Les mesures d'amélioration de la mise à l’emploi sont financées par les cotisations sociales payées par l'employeur pendant cette période. Cela augmente les chances qu'un travailleur licencié après une longue période de travail puisse rapidement redevenir actif sur le marché du travail.
La mesure visant le travail entre 20h et minuit dans le commerce électronique, introduit par la loi-programme du 25 décembre 2017 et qui a expiré à la fin de 2019, et est réintroduite. Cela permet d’introduire du travail entre 20h et minuit dans l’e-commerce via une convention collective de travail mais sans avoir à modifier le règlement de travail de l’entreprise. Cette mesure sera évaluée après 2 ans par le Conseil national du travail.

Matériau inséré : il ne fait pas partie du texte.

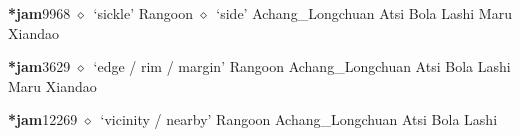   \begin{list}{}{\leftmargin=1.5em \itemindent=-1.5em}
  \item {\footnotesize \textbf{*jam}}{\tiny 9968}
         $\diamond$~`sickle'
         Rangoon 
\hspace{1ex}
         $\diamond$~`side'
         Achang\_Longchuan 
\hspace{1ex}
         Atsi 
\hspace{1ex}
         Bola 
\hspace{1ex}
         Lashi 
\hspace{1ex}
         Maru 
\hspace{1ex}
         Xiandao 
  \item {\footnotesize \textbf{*jam}}{\tiny 3629}
\hspace{1ex}
         $\diamond$~`edge / rim / margin'
         Rangoon 
\hspace{1ex}
         Achang\_Longchuan 
\hspace{1ex}
         Atsi 
\hspace{1ex}
         Bola 
\hspace{1ex}
         Lashi 
\hspace{1ex}
         Maru 
\hspace{1ex}
         Xiandao 
  \item {\footnotesize \textbf{*jam}}{\tiny 12269}
\hspace{1ex}
         $\diamond$~`vicinity / nearby'
         Rangoon 
\hspace{1ex}
         Achang\_Longchuan 
\hspace{1ex}
         Atsi 
\hspace{1ex}
         Bola 
\hspace{1ex}
         Lashi 

\end{list}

Dans les entreprises de l’e-commerce, des expériences pilotes peuvent concluent qui prévoient une possibilité de travailler entre 20 et minuit de manière ponctuelle (durée maximum 18 mois et uniquement 1 expérience par entreprise) pour les travailleurs qui émettent le souhait de participer à cette expérience.
Ces 2 mesures ne modifient en rien l’obligation pour l’employeur de payer un sursalaire ou une prime en cas de travail de nuit.
Notre marché du travail a besoin de tous les talents. Or, les recherches montrent que le manque de diversité et la discrimination sur le lieu de travail est un phénomène important.
Une nouvelle cellule est créée au sein du SPF Emploi, Travail et Concertation sociale qui fournira tous les deux ans aux commissions et sous-commissions paritaires (partenaires sociaux) des données sur la diversité dans leur secteur. Un rapport sur la situation au sein de l'entreprise doit être établi sur cette base. En cas de différences inexpliquées entre les résultats sectoriels et ceux de l’entreprise, les entreprises devront élaborer un plan d'action pour les éliminer.
Notre marché du travail fait face à un nombre important d’emplois vacants. Afin de lutter contre ce phénomène, un monitoring des causes des pénuries sera mis en place.
Tous les 2 ans, les partenaires sociaux sectoriels seront invités à débattre et à émettre un rapport sur la problématique des métiers en pénuries. Ce rapport devra expliquer les causes des pénuries et proposer des mesures pour y remédier.
Par ailleurs, une plateforme interfédérale a été mise en place avec les Régions afin d’analyser et mettre en œuvre des mesures pour lutter contre les emplois vacants.